■ Work required: Exactly as written, reproduce the lines from the beginning of the data through the line containing "The term ''language"; the pictures are not reproduced.

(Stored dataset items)
· · ·
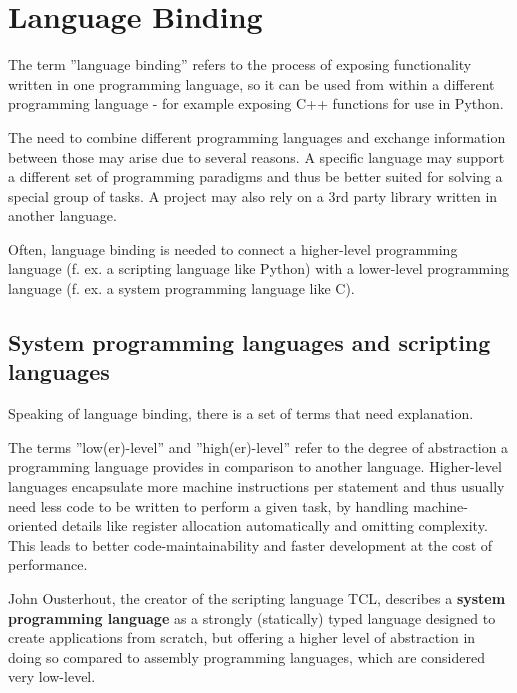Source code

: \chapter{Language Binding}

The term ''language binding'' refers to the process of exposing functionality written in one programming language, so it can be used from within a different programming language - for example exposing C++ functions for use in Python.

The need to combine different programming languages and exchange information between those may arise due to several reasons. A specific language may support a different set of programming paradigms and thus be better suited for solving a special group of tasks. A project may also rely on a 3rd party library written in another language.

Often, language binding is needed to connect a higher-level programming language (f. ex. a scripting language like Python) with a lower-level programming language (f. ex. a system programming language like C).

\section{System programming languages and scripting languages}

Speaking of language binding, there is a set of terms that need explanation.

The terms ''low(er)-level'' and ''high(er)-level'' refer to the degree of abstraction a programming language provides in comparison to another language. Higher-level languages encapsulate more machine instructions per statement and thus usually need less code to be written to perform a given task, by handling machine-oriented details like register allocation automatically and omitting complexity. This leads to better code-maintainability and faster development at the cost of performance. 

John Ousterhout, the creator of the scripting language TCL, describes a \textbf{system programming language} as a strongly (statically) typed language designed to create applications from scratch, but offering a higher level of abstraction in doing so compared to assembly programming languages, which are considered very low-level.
· · ·
■ Result for this exercise:
Source code

: \chapter{Language Binding}

The term ''language binding'' refers to the process of exposing functionality written in one programming language, so it can be used from within a different programming language - for example exposing C++ functions for use in Python.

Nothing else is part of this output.